DATASET EXTRACT:
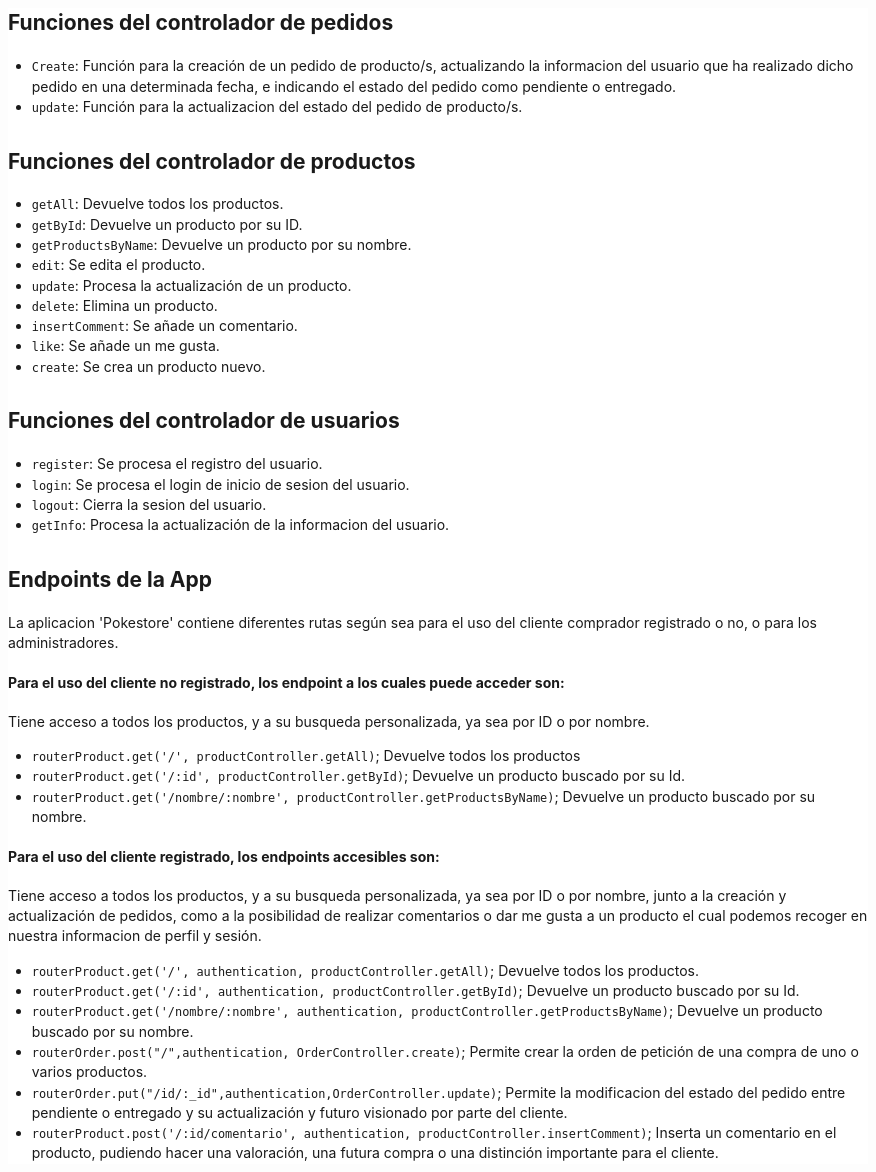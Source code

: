 
## Funciones del controlador de pedidos

- `Create`: Función para la creación de un pedido de producto/s, actualizando la informacion del usuario que ha realizado dicho pedido en una determinada fecha, e indicando el estado del pedido como pendiente o entregado.
- `update`: Función para la actualizacion del estado del pedido de producto/s.


## Funciones del controlador de productos

- `getAll`: Devuelve todos los productos.
- `getById`: Devuelve un producto por su ID.
- `getProductsByName`: Devuelve un producto por su nombre.
- `edit`: Se edita el producto.
- `update`: Procesa la actualización de un producto.
- `delete`: Elimina un producto.
- `insertComment`: Se añade un comentario. 
- `like`: Se añade un me gusta.
- `create`: Se crea un producto nuevo.


## Funciones del controlador de usuarios

- `register`: Se procesa el registro del usuario.
- `login`: Se procesa el login de inicio de sesion del usuario.
- `logout`: Cierra la sesion del usuario.
- `getInfo`: Procesa la actualización de la informacion del usuario.


## Endpoints de la App

La aplicacion 'Pokestore' contiene diferentes rutas según sea para el uso del cliente comprador registrado o no, o para los administradores.

#### Para el uso del cliente no registrado, los endpoint a los cuales puede acceder son:

Tiene acceso a todos los productos, y a su busqueda personalizada, ya sea por ID o por nombre.
- `routerProduct.get('/', productController.getAll)`; Devuelve todos los productos
- `routerProduct.get('/:id', productController.getById)`; Devuelve un producto buscado por su Id.
- `routerProduct.get('/nombre/:nombre', productController.getProductsByName)`; Devuelve un producto buscado por su nombre.

#### Para el uso del cliente registrado, los endpoints accesibles son:

Tiene acceso a todos los productos, y a su busqueda personalizada, ya sea por ID o por nombre, junto a la creación y actualización de pedidos, como a la posibilidad de realizar comentarios o dar me gusta a un producto el cual podemos recoger en nuestra informacion de perfil y sesión.
- `routerProduct.get('/', authentication, productController.getAll)`; Devuelve todos los productos.
- `routerProduct.get('/:id', authentication, productController.getById)`; Devuelve un producto buscado por su Id.
- `routerProduct.get('/nombre/:nombre', authentication, productController.getProductsByName)`; Devuelve un producto buscado por su nombre.
- `routerOrder.post("/",authentication, OrderController.create)`; Permite crear la orden de petición de una compra de uno o varios productos.
- `routerOrder.put("/id/:_id",authentication,OrderController.update)`; Permite la modificacion del estado del pedido entre pendiente o entregado y su actualización y futuro visionado por parte del cliente.
- `routerProduct.post('/:id/comentario', authentication, productController.insertComment)`; Inserta un comentario en el producto, pudiendo hacer una valoración, una futura compra o una distinción importante para el cliente.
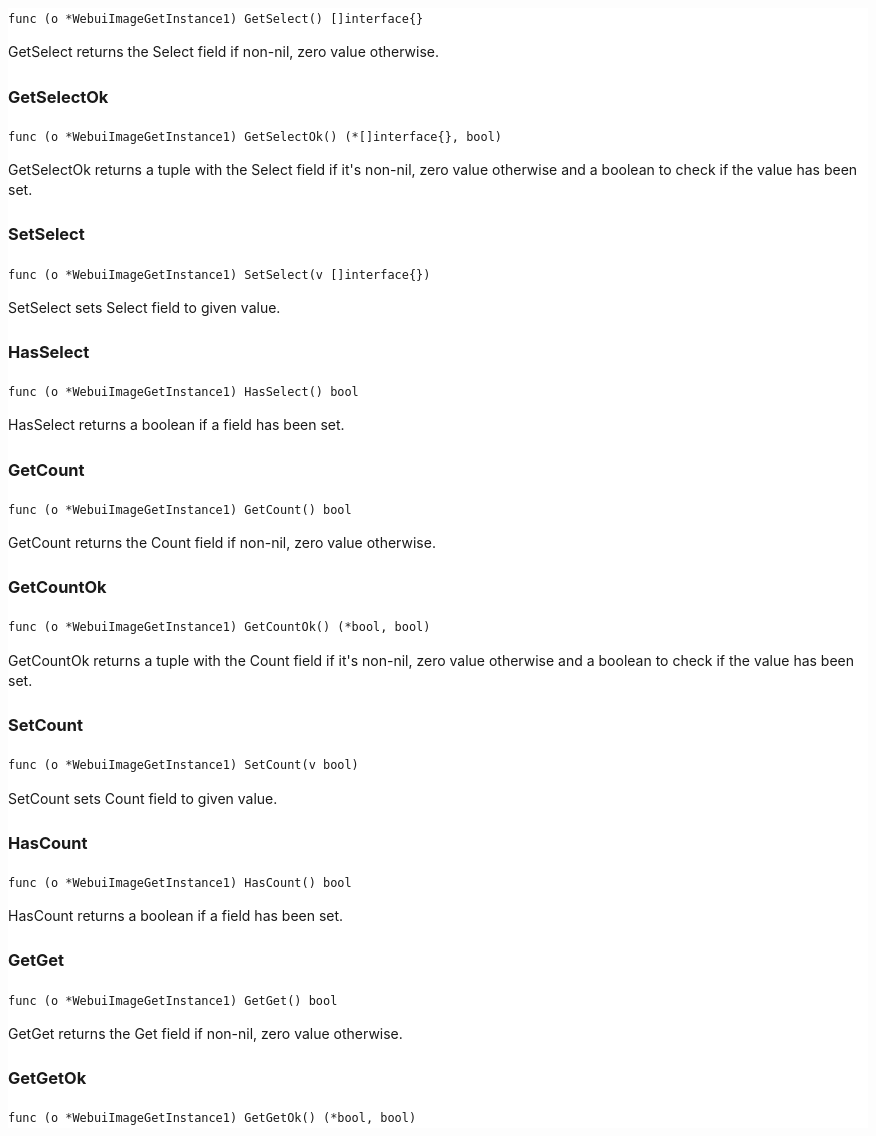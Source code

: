 `func (o *WebuiImageGetInstance1) GetSelect() []interface{}`

GetSelect returns the Select field if non-nil, zero value otherwise.

### GetSelectOk

`func (o *WebuiImageGetInstance1) GetSelectOk() (*[]interface{}, bool)`

GetSelectOk returns a tuple with the Select field if it's non-nil, zero value otherwise
and a boolean to check if the value has been set.

### SetSelect

`func (o *WebuiImageGetInstance1) SetSelect(v []interface{})`

SetSelect sets Select field to given value.

### HasSelect

`func (o *WebuiImageGetInstance1) HasSelect() bool`

HasSelect returns a boolean if a field has been set.

### GetCount

`func (o *WebuiImageGetInstance1) GetCount() bool`

GetCount returns the Count field if non-nil, zero value otherwise.

### GetCountOk

`func (o *WebuiImageGetInstance1) GetCountOk() (*bool, bool)`

GetCountOk returns a tuple with the Count field if it's non-nil, zero value otherwise
and a boolean to check if the value has been set.

### SetCount

`func (o *WebuiImageGetInstance1) SetCount(v bool)`

SetCount sets Count field to given value.

### HasCount

`func (o *WebuiImageGetInstance1) HasCount() bool`

HasCount returns a boolean if a field has been set.

### GetGet

`func (o *WebuiImageGetInstance1) GetGet() bool`

GetGet returns the Get field if non-nil, zero value otherwise.

### GetGetOk

`func (o *WebuiImageGetInstance1) GetGetOk() (*bool, bool)`

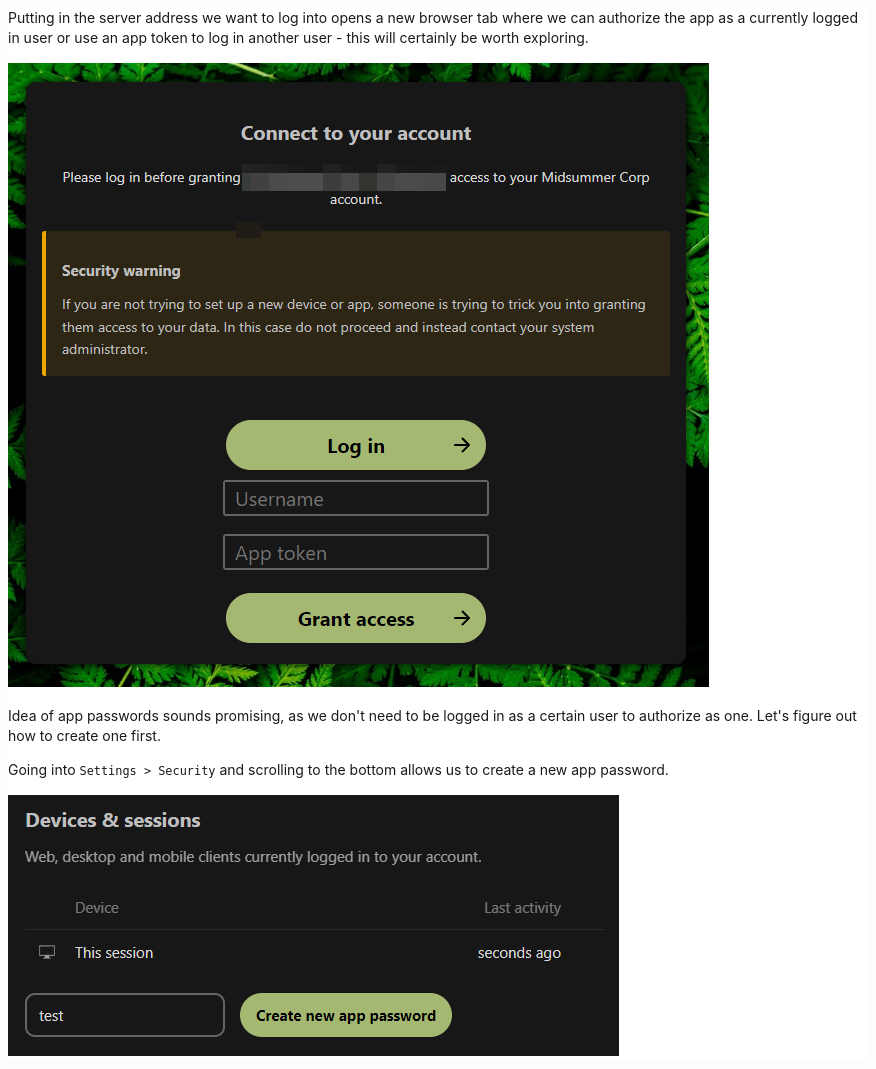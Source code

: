 Putting in the server address we want to log into opens a new browser tab where we can authorize the app as a currently logged in user or use an app token to log in another user - this will certainly be worth exploring.

![NextCloud auth popup example](./media/nextcloud_example_popup.png)

Idea of app passwords sounds promising, as we don't need to be logged in as a certain user to authorize as one. Let's figure out how to create one first.

Going into `Settings > Security` and scrolling to the bottom allows us to create a new app password.

![Creating new app password](./media/settings_new_app_password.png)
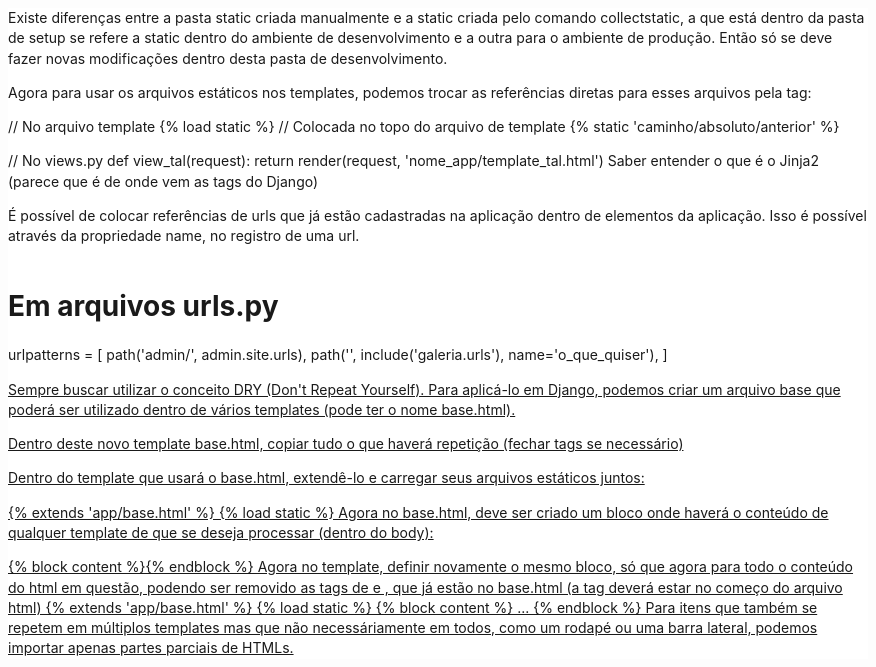 Existe diferenças entre a pasta static criada manualmente e a static criada pelo comando collectstatic, a que está dentro da pasta de setup se refere a static dentro do ambiente de desenvolvimento e a outra para o ambiente de produção. Então só se deve fazer novas modificações dentro desta pasta de desenvolvimento.

Agora para usar os arquivos estáticos nos templates, podemos trocar as referências diretas para esses arquivos pela tag:

// No arquivo template
{% load static %} // Colocada no topo do arquivo de template
{% static 'caminho/absoluto/anterior' %}

// No views.py
def view_tal(request):
    return render(request, 'nome_app/template_tal.html')
Saber entender o que é o Jinja2 (parece que é de onde vem as tags do Django)

É possível de colocar referências de urls que já estão cadastradas na aplicação dentro de elementos <a> da aplicação. Isso é possível através da propriedade name, no registro de uma url.

# Em arquivos urls.py
urlpatterns = [
    path('admin/', admin.site.urls),
    path('', include('galeria.urls'), name='o_que_quiser'),
]

<a href="{% url 'index' %}">
<a href="{% url 'o_que_quiser' %}">
Sempre buscar utilizar o conceito DRY (Don't Repeat Yourself). Para aplicá-lo em Django, podemos criar um arquivo base que poderá ser utilizado dentro de vários templates (pode ter o nome base.html).

Dentro deste novo template base.html, copiar tudo o que haverá repetição (fechar tags se necessário)

Dentro do template que usará o base.html, extendê-lo e carregar seus arquivos estáticos juntos:

{% extends 'app/base.html' %}
{% load static %}
Agora no base.html, deve ser criado um bloco onde haverá o conteúdo de qualquer template de que se deseja processar (dentro do body):
<body>
    {% block content %}{% endblock %}
<body>
Agora no template, definir novamente o mesmo bloco, só que agora para todo o conteúdo do html em questão, podendo ser removido as tags de <body> e <html>, que já estão no base.html (a tag deverá estar no começo do arquivo html)
{% extends 'app/base.html' %}
{% load static %}
{% block content %}
...
{% endblock %}
Para itens que também se repetem em múltiplos templates mas que não necessáriamente em todos, como um rodapé ou uma barra lateral, podemos importar apenas partes parciais de HTMLs.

PROBLEM: Locate the lines above that contain "Función" and copy them.

ANSWER TO THE PROBLEM:
- `Create`: Función para la creación de un pedido de producto/s, actualizando la informacion del usuario que ha realizado dicho pedido en una determinada fecha, e indicando el estado del pedido como pendiente o entregado.
- `update`: Función para la actualizacion del estado del pedido de producto/s.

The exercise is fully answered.